-- Exercise details --
Reproduce word for word the lines from the beginning of the entries to the line with "it to the consolidated company.</span></span>", both included, but none of the pictures.

Dataset records Block Start

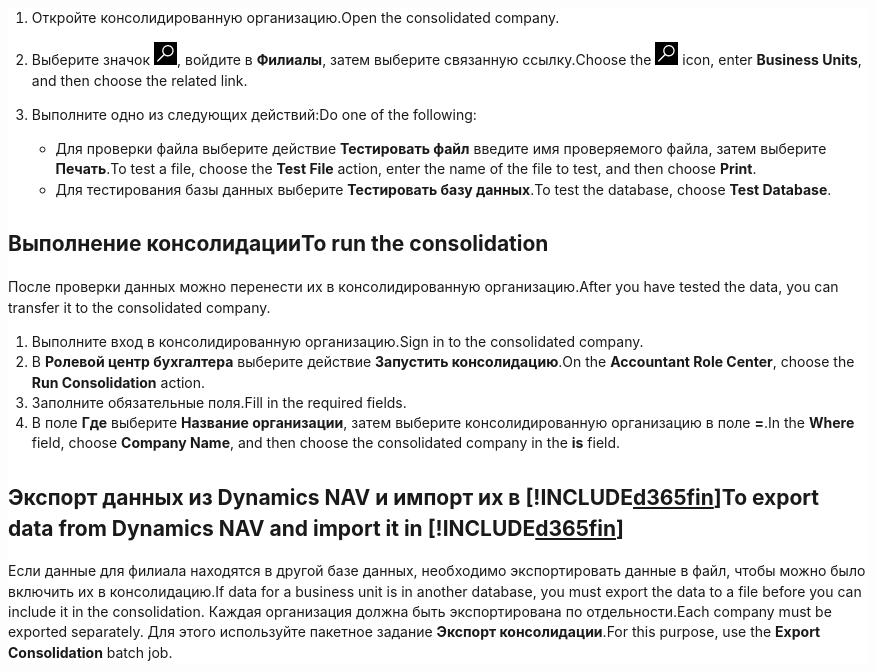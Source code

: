 1. <span data-ttu-id="f2da6-193">Откройте консолидированную организацию.</span><span class="sxs-lookup"><span data-stu-id="f2da6-193">Open the consolidated company.</span></span>  
2. <span data-ttu-id="f2da6-194">Выберите значок ![Поиск страницы или отчета](media/ui-search/search_small.png "Значок поиска страницы или отчета"), войдите в **Филиалы**, затем выберите связанную ссылку.</span><span class="sxs-lookup"><span data-stu-id="f2da6-194">Choose the ![Search for Page or Report](media/ui-search/search_small.png "Search for Page or Report icon") icon, enter **Business Units**, and then choose the related link.</span></span>  
3. <span data-ttu-id="f2da6-195">Выполните одно из следующих действий:</span><span class="sxs-lookup"><span data-stu-id="f2da6-195">Do one of the following:</span></span>  
  
    * <span data-ttu-id="f2da6-196">Для проверки файла выберите действие **Тестировать файл** введите имя проверяемого файла, затем выберите **Печать**.</span><span class="sxs-lookup"><span data-stu-id="f2da6-196">To test a file, choose the **Test File** action, enter the name of the file to test, and then choose **Print**.</span></span>  
    * <span data-ttu-id="f2da6-197">Для тестирования базы данных выберите **Тестировать базу данных**.</span><span class="sxs-lookup"><span data-stu-id="f2da6-197">To test the database, choose **Test Database**.</span></span>  

## <a name="to-run-the-consolidation"></a><span data-ttu-id="f2da6-198">Выполнение консолидации</span><span class="sxs-lookup"><span data-stu-id="f2da6-198">To run the consolidation</span></span>
<span data-ttu-id="f2da6-199">После проверки данных можно перенести их в консолидированную организацию.</span><span class="sxs-lookup"><span data-stu-id="f2da6-199">After you have tested the data, you can transfer it to the consolidated company.</span></span>  
  
1. <span data-ttu-id="f2da6-200">Выполните вход в консолидированную организацию.</span><span class="sxs-lookup"><span data-stu-id="f2da6-200">Sign in to the consolidated company.</span></span>  
2. <span data-ttu-id="f2da6-201">В **Ролевой центр бухгалтера** выберите действие **Запустить консолидацию**.</span><span class="sxs-lookup"><span data-stu-id="f2da6-201">On the **Accountant Role Center**, choose the **Run Consolidation** action.</span></span>  
3. <span data-ttu-id="f2da6-202">Заполните обязательные поля.</span><span class="sxs-lookup"><span data-stu-id="f2da6-202">Fill in the required fields.</span></span>  
4. <span data-ttu-id="f2da6-203">В поле **Где** выберите **Название организации**, затем выберите консолидированную организацию в поле **=**.</span><span class="sxs-lookup"><span data-stu-id="f2da6-203">In the **Where** field, choose **Company Name**, and then choose the consolidated company in the **is** field.</span></span>  

## <a name="to-export-data-from-dynamics-nav-and-import-it-in-included365finincludesd365finmdmd"></a><span data-ttu-id="f2da6-204">Экспорт данных из Dynamics NAV и импорт их в [!INCLUDE[d365fin](includes/d365fin_md.md)]</span><span class="sxs-lookup"><span data-stu-id="f2da6-204">To export data from Dynamics NAV and import it in [!INCLUDE[d365fin](includes/d365fin_md.md)]</span></span>
<span data-ttu-id="f2da6-205">Если данные для филиала находятся в другой базе данных, необходимо экспортировать данные в файл, чтобы можно было включить их в консолидацию.</span><span class="sxs-lookup"><span data-stu-id="f2da6-205">If data for a business unit is in another database, you must export the data to a file before you can include it in the consolidation.</span></span> <span data-ttu-id="f2da6-206">Каждая организация должна быть экспортирована по отдельности.</span><span class="sxs-lookup"><span data-stu-id="f2da6-206">Each company must be exported separately.</span></span> <span data-ttu-id="f2da6-207">Для этого используйте пакетное задание **Экспорт консолидации**.</span><span class="sxs-lookup"><span data-stu-id="f2da6-207">For this purpose, use the **Export Consolidation** batch job.</span></span>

Dataset records Block End

-- Your response --
Source code

: 1. <span data-ttu-id="f2da6-193">Откройте консолидированную организацию.</span><span class="sxs-lookup"><span data-stu-id="f2da6-193">Open the consolidated company.</span></span>  
2. <span data-ttu-id="f2da6-194">Выберите значок ![Поиск страницы или отчета](media/ui-search/search_small.png "Значок поиска страницы или отчета"), войдите в **Филиалы**, затем выберите связанную ссылку.</span><span class="sxs-lookup"><span data-stu-id="f2da6-194">Choose the ![Search for Page or Report](media/ui-search/search_small.png "Search for Page or Report icon") icon, enter **Business Units**, and then choose the related link.</span></span>  
3. <span data-ttu-id="f2da6-195">Выполните одно из следующих действий:</span><span class="sxs-lookup"><span data-stu-id="f2da6-195">Do one of the following:</span></span>  
  
    * <span data-ttu-id="f2da6-196">Для проверки файла выберите действие **Тестировать файл** введите имя проверяемого файла, затем выберите **Печать**.</span><span class="sxs-lookup"><span data-stu-id="f2da6-196">To test a file, choose the **Test File** action, enter the name of the file to test, and then choose **Print**.</span></span>  
    * <span data-ttu-id="f2da6-197">Для тестирования базы данных выберите **Тестировать базу данных**.</span><span class="sxs-lookup"><span data-stu-id="f2da6-197">To test the database, choose **Test Database**.</span></span>  

## <a name="to-run-the-consolidation"></a><span data-ttu-id="f2da6-198">Выполнение консолидации</span><span class="sxs-lookup"><span data-stu-id="f2da6-198">To run the consolidation</span></span>
<span data-ttu-id="f2da6-199">После проверки данных можно перенести их в консолидированную организацию.</span><span class="sxs-lookup"><span data-stu-id="f2da6-199">After you have tested the data, you can transfer it to the consolidated company.</span></span>  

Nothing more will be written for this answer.